Task to carry out: Search the data for "پشتیبانی". Each line containing it is to be copied.

*** Opening of Material provided ***

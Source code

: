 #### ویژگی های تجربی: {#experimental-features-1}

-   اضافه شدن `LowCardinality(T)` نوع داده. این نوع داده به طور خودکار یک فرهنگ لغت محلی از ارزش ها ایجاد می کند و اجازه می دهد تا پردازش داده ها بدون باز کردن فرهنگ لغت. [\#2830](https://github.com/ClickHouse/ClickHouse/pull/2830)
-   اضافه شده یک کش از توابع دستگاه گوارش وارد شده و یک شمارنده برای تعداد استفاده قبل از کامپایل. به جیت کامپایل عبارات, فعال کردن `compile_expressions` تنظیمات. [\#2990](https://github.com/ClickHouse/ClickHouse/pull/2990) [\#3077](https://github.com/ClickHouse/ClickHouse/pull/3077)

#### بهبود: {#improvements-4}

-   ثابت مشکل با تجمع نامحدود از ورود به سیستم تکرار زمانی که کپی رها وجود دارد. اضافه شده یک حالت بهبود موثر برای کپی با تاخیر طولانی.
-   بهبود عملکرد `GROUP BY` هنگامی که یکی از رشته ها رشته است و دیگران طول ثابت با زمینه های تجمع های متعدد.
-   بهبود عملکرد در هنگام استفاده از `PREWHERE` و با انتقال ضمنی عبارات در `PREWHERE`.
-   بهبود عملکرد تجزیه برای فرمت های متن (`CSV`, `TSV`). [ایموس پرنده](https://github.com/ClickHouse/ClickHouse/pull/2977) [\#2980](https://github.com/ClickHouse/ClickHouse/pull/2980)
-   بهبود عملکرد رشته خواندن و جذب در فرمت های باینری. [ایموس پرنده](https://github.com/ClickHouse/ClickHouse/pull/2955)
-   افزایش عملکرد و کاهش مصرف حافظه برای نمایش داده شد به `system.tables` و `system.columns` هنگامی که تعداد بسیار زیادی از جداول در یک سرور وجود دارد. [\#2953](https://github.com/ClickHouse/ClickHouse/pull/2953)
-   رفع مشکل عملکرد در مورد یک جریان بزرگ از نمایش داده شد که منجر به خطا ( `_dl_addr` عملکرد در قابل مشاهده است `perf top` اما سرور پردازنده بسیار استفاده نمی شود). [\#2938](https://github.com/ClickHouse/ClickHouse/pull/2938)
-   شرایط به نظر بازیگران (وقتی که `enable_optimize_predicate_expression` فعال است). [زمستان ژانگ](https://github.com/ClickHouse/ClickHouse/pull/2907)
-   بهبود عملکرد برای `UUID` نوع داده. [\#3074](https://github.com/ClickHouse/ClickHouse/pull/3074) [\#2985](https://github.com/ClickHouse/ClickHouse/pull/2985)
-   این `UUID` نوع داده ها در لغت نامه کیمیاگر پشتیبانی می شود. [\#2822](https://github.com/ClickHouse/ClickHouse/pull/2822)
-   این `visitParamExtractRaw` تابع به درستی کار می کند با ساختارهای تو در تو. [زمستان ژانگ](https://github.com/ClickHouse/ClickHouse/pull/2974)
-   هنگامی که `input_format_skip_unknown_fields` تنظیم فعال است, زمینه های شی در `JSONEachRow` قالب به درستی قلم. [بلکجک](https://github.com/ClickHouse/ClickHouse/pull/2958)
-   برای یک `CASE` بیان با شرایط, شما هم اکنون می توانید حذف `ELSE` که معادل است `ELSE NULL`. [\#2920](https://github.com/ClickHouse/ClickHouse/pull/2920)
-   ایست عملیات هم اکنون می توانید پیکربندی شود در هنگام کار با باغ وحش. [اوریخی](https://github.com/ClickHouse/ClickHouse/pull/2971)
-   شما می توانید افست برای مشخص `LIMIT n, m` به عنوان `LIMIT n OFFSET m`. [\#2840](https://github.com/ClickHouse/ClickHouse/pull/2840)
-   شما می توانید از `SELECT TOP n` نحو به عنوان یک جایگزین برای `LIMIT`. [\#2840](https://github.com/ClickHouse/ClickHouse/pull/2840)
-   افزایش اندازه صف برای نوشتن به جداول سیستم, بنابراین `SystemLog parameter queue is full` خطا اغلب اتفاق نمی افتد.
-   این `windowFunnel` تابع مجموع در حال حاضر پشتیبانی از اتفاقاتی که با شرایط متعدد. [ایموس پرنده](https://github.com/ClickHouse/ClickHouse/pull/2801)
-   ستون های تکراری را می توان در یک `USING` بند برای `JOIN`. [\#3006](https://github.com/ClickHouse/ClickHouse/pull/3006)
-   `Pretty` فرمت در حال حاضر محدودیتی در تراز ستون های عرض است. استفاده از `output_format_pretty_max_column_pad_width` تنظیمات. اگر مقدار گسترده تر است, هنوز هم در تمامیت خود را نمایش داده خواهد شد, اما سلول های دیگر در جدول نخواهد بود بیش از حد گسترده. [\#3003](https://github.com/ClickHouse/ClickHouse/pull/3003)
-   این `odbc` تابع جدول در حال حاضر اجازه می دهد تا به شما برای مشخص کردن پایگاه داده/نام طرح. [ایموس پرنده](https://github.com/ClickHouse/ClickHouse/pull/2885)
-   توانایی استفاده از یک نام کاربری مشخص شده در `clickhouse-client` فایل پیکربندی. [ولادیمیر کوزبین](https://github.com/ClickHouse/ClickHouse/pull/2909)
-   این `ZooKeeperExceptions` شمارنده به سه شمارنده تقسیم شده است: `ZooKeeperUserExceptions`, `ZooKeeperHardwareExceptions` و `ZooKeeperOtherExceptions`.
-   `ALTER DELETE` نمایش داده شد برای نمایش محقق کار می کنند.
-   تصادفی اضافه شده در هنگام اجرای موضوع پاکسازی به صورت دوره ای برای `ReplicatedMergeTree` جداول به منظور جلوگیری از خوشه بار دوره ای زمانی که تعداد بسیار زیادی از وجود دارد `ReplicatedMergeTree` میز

*** Close of Material provided ***

Output of the exercise:
-   این `UUID` نوع داده ها در لغت نامه کیمیاگر پشتیبانی می شود. [\#2822](https://github.com/ClickHouse/ClickHouse/pull/2822)
-   این `windowFunnel` تابع مجموع در حال حاضر پشتیبانی از اتفاقاتی که با شرایط متعدد. [ایموس پرنده](https://github.com/ClickHouse/ClickHouse/pull/2801)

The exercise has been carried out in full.